At the beginning of the study, the twins provided information to track their intake of vitamin C and other nutrients, including vitamins A, B, D, E, copper, manganese and zinc — gained through the foods they ate, not supplements. At age 60, doctors measured the opacity of their lenses so they could measure progression of cataracts.
After 10 years, the researchers were able to follow up with 324 sets of the twins. They found that the women who reported a higher consumption of vitamin C-rich foods had a 33 percent risk reduction of cataract progression.

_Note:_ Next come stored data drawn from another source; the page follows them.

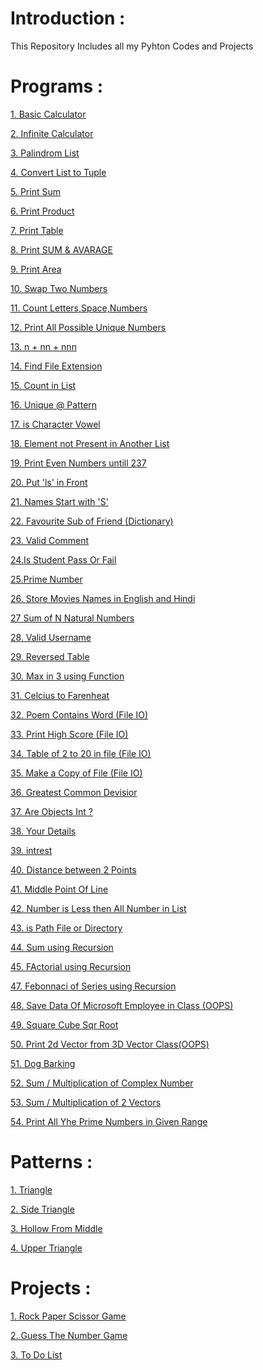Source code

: 
# Introduction : 
This Repository Includes all my Pyhton Codes and Projects

# Programs : 
[1. Basic Calculator](https://github.com/Ankit5125/Python_Codes/blob/main/My_Codes/Calculator.py)

[2. Infinite Calculator](https://github.com/Ankit5125/Python_Codes/blob/main/My_Codes/Infinite_Calc.py)

[3. Palindrom List](https://github.com/Ankit5125/Python_Codes/blob/main/My_Codes/Palindrome_List.py)

[4. Convert List to Tuple](https://github.com/Ankit5125/Python_Codes/blob/main/My_Codes/List_to_Tuple.py)

[5. Print Sum](https://github.com/Ankit5125/Python_Codes/blob/main/My_Codes/Print_Sum.py)

[6. Print Product](https://github.com/Ankit5125/Python_Codes/blob/main/My_Codes/Print_Product.py)

[7. Print Table](https://github.com/Ankit5125/Python_Codes/blob/main/My_Codes/Print_Table.py)

[8. Print SUM & AVARAGE](https://github.com/Ankit5125/Python_Codes/blob/main/My_Codes/Sum%20%26%20Avarage.py)

[9. Print Area](https://github.com/Ankit5125/Python_Codes/blob/main/My_Codes/Area%20%26%20Perimeter.py)

[10. Swap Two Numbers](https://github.com/Ankit5125/Python_Codes/blob/main/My_Codes/Swap%20Two%20Numbers.py)

[11. Count Letters,Space,Numbers](https://github.com/Ankit5125/Python_Codes/blob/main/My_Codes/Count%20Letter%2CSpace%2CNumber%20in%20List.py)

[12. Print All Possible Unique Numbers](https://github.com/Ankit5125/Python_Codes/blob/main/My_Codes/All%20Possible%20Unique%20Nums.py)

[13. n + nn + nnn](https://github.com/Ankit5125/Python_Codes/blob/main/My_Codes/Print%20n+nn+nnn.py)

[14. Find File Extension](https://github.com/Ankit5125/Python_Codes/blob/main/My_Codes/File_extension.py)

[15. Count in List](https://github.com/Ankit5125/Python_Codes/blob/main/My_Codes/count_in_list.py)

[16. Unique @ Pattern](https://github.com/Ankit5125/Python_Codes/blob/main/My_Codes/Unique_Pattern.py)

[17. is Character Vowel](https://github.com/Ankit5125/Python_Codes/blob/main/My_Codes/is_Vowel.py)

[18. Element not Present in Another List](https://github.com/Ankit5125/Python_Codes/blob/main/My_Codes/Unique_in_List.py)

[19. Print Even Numbers untill 237](https://github.com/Ankit5125/Python_Codes/blob/main/My_Codes/Even_Untill_Condition.py)

[20. Put 'ls' in Front](https://github.com/Ankit5125/Python_Codes/blob/main/My_Codes/Throw_in_Front.py)

[21. Names Start with 'S'](https://github.com/Ankit5125/Python_Codes/blob/main/My_Codes/Print%20Name%20Start%20with%20'S'.py)

[22. Favourite Sub of Friend (Dictionary)](https://github.com/Ankit5125/Python_Codes/blob/main/My_Codes/Friends%20and%20their%20Favourite%20subject.py)

[23. Valid Comment](https://github.com/Ankit5125/Python_Codes/blob/main/My_Codes/Valid%20Comment.py)

[24.Is Student Pass Or Fail](https://github.com/Ankit5125/Python_Codes/blob/main/My_Codes/Pass%20or%20Fail.py)

[25.Prime Number](https://github.com/Ankit5125/Python_Codes/blob/main/My_Codes/Prime%20Number.py)

[26. Store Movies Names in English and Hindi](https://github.com/Ankit5125/Python_Codes/blob/main/My_Codes/Movies%20Names%20in%20English%2BHindi.py)

[27 Sum of N Natural Numbers](https://github.com/Ankit5125/Python_Codes/blob/main/My_Codes/Sum%20of%20Natural%20Numbers.py)

[28. Valid Username](https://github.com/Ankit5125/Python_Codes/blob/main/My_Codes/Valid%20Username.py)

[29. Reversed Table](https://github.com/Ankit5125/Python_Codes/blob/main/My_Codes/Reversed%20Table.py)

[30. Max in 3 using Function](https://github.com/Ankit5125/Python_Codes/blob/main/My_Codes/Max%20in%203%20(Function).py)

[31. Celcius to Farenheat](https://github.com/Ankit5125/Python_Codes/blob/main/My_Codes/celcius%20to%20Fahrenheit.py)

[32. Poem Contains Word (File IO)](https://github.com/Ankit5125/Python_Codes/blob/main/My_Codes/Poem%20Contains%20'Twinkle'.py)

[33. Print High Score (File IO)](https://github.com/Ankit5125/Python_Codes/blob/main/My_Codes/HighScore%20Game%20(File%20IO).py)

[34. Table of 2 to 20 in file (File IO)](https://github.com/Ankit5125/Python_Codes/blob/main/My_Codes/Table%20of%202%20to%2020%20(File%20IO)/Question.py)

[35. Make a Copy of File (File IO)](https://github.com/Ankit5125/Python_Codes/blob/main/My_Codes/Make%20a%20Copy%20of%20File%20(File%20IO)/Make%20a%20Copy.py)

[36. Greatest Common Devisior](https://github.com/Ankit5125/Python_Codes/blob/main/My_Codes/Greatest%20Common%20Devisior.py)

[37. Are Objects Int ?](https://github.com/Ankit5125/Python_Codes/blob/main/My_Codes/Are%20Objects%20Integer%20%3F.py)

[38. Your Details](https://github.com/Ankit5125/Python_Codes/blob/main/My_Codes/Your%20Details.py)

[39. intrest](https://github.com/Ankit5125/Python_Codes/blob/main/My_Codes/Simple%20intrest.py)

[40. Distance between 2 Points](https://github.com/Ankit5125/Python_Codes/blob/main/My_Codes/Distance%20btwn%202%20Points.py)

[41. Middle Point Of Line](https://github.com/Ankit5125/Python_Codes/blob/main/My_Codes/Mid%20Point%20of%20a%20Line.py)

[42. Number is Less then All Number in List](https://github.com/Ankit5125/Python_Codes/blob/main/My_Codes/Number%20Smaller%20Than%20all%20nums.py)

[43. is Path File or Directory](https://github.com/Ankit5125/Python_Codes/blob/main/My_Codes/is%20Path%20a%20File%20or%20Directory.py)

[44. Sum using Recursion](https://github.com/Ankit5125/Python_Codes/blob/main/My_Codes/Sum%20Using%20Recursion.py)

[45. FActorial using Recursion](https://github.com/Ankit5125/Python_Codes/blob/main/My_Codes/Factorial%20by%20Recursion.py)

[47. Febonnaci of Series using Recursion](https://github.com/Ankit5125/Python_Codes/blob/main/My_Codes/Febonnaci%20Using%20Recursion.py)

[48. Save Data Of Microsoft Employee in Class (OOPS)](https://github.com/Ankit5125/Python_Codes/blob/main/My_Codes/Save%20Data%20of%20Two%20Employees%20in%20Class%20(OOPS).py)

[49. Square Cube Sqr Root](https://github.com/Ankit5125/Python_Codes/blob/main/My_Codes/Square%20Cube%20and%20Sqr%20Root%20(OOPS).py)

[50. Print 2d Vector from 3D Vector Class(OOPS)](https://github.com/Ankit5125/Python_Codes/blob/main/My_Codes/Vectors%203D%20-%3E%202D.py)

[51. Dog Barking](https://github.com/Ankit5125/Python_Codes/blob/main/My_Codes/Dog%20Barking%20(OOPS).py)

[52. Sum / Multiplication of Complex Number](https://github.com/Ankit5125/Python_Codes/blob/main/My_Codes/Sum%20%26%20Multi.%20Complex%20Number.py)

[53. Sum / Multiplication of 2 Vectors](https://github.com/Ankit5125/Python_Codes/blob/main/My_Codes/Sum%20%26%20Multi%20of%202%20Vectors%20py)

[54. Print All Yhe Prime Numbers in Given Range](https://github.com/Ankit5125/Python_Codes/blob/main/My_Codes/Print%20Prime%20Numbers.py)


# Patterns :

[1. Triangle](https://github.com/Ankit5125/Python_Codes/blob/main/Patterns/Pattern%201.py)

[2. Side Triangle](https://github.com/Ankit5125/Python_Codes/blob/main/Patterns/Pattern%202.py)

[3. Hollow From Middle](https://github.com/Ankit5125/Python_Codes/blob/main/Patterns/Pattern%203.py)

[4. Upper Triangle](https://github.com/Ankit5125/Python_Codes/blob/main/Patterns/Pattern%204.py)


# Projects :

[1. Rock Paper Scissor Game](https://github.com/Ankit5125/Python_Codes/blob/main/Projects/Rock%20Paper%20Scesior.py)

[2. Guess The Number Game](https://github.com/Ankit5125/Python_Codes/blob/main/Projects/Guess%20The%20Number%20Game.py)

[3. To Do List](https://github.com/Ankit5125/Python_Codes/blob/main/Projects/To%20Do%20List.py)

Not bad considering they were just getting their C through foods they ate. Consuming five varied servings of fruits and vegetables a day, like an orange or orange juice, red peppers, kiwi, broccoli or Brussels sprouts, can provide a moderate intake of about 200 mg of vitamin C. That’s just the right amount considering that your body excretes excess vitamin C through your urine. That’s why you don’t need to supplement — if you are sure to eat vitamin C-rich foods. But if you aren’t careful about your diet, you definitely should consider it.
How does vitamin C slow the progression of cataracts? Vitamin C’s exceptional antioxidant power is the likely hero here. The fluid inside your eye is normally high in vitamin C. This helps to prevent oxidation that clouds the lens — so more vitamin C in your diet may increase the amount found in the fluid surrounding the lenses in your eyes.